--- What the task asks ---
Show, from the records below, all lines that contain the word "type".

.....

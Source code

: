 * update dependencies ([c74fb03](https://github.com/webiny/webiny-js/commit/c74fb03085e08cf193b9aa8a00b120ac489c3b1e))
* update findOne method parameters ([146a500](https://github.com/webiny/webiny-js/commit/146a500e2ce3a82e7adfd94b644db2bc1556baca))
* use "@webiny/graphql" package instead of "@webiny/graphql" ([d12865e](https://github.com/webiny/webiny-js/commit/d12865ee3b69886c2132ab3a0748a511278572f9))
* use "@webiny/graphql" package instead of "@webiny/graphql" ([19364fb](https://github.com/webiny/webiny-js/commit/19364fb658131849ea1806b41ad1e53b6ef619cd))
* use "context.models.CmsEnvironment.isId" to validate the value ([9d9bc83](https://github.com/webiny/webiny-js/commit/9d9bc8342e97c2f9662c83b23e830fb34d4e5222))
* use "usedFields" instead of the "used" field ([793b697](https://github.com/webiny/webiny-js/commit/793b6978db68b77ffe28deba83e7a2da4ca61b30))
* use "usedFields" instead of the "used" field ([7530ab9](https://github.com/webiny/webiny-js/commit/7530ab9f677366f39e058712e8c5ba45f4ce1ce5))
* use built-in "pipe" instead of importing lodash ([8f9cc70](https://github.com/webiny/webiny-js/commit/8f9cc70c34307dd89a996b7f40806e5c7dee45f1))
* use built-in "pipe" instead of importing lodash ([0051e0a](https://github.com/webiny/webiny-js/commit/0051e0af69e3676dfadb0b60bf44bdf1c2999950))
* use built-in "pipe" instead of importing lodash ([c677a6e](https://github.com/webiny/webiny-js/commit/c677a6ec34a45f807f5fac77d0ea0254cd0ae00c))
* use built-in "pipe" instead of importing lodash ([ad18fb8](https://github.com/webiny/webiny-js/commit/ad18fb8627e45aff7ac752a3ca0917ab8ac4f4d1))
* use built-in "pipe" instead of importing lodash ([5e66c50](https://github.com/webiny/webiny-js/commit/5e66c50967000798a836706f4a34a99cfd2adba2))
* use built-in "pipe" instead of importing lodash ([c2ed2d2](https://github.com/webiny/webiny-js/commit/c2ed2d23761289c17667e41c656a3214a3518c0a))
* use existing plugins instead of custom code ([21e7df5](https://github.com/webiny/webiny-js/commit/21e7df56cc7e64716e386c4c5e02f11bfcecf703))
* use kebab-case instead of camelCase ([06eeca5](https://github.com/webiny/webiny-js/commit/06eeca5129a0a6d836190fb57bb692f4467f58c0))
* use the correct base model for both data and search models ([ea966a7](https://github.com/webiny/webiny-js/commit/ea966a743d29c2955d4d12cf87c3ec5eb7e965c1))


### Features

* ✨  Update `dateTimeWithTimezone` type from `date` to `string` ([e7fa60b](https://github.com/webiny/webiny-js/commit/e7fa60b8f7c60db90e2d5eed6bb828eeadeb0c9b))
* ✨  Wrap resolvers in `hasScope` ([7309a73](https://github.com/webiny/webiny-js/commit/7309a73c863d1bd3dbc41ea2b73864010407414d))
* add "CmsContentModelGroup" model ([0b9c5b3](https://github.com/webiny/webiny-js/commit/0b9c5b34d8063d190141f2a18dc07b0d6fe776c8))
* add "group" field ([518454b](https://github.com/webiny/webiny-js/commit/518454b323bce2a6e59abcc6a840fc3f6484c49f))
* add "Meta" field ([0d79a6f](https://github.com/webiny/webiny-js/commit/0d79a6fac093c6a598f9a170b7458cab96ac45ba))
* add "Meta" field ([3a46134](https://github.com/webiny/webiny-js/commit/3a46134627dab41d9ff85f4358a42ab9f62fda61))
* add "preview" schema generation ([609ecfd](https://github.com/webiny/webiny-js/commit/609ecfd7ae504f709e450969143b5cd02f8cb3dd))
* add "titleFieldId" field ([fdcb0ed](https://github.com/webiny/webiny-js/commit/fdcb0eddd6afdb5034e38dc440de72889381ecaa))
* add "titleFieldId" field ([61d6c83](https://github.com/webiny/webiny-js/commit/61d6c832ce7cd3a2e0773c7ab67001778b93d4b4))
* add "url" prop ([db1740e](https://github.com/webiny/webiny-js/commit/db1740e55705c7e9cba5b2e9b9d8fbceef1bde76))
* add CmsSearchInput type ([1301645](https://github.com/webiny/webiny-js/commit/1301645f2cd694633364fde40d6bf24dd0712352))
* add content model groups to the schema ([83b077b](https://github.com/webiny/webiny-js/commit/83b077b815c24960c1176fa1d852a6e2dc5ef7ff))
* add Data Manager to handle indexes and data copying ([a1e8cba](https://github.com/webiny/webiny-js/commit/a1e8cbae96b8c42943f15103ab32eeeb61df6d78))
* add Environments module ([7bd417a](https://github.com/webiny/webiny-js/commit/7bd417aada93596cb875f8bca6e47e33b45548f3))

.....

--- Your solution ---
* ✨  Update `dateTimeWithTimezone` type from `date` to `string` ([e7fa60b](https://github.com/webiny/webiny-js/commit/e7fa60b8f7c60db90e2d5eed6bb828eeadeb0c9b))
* add CmsSearchInput type ([1301645](https://github.com/webiny/webiny-js/commit/1301645f2cd694633364fde40d6bf24dd0712352))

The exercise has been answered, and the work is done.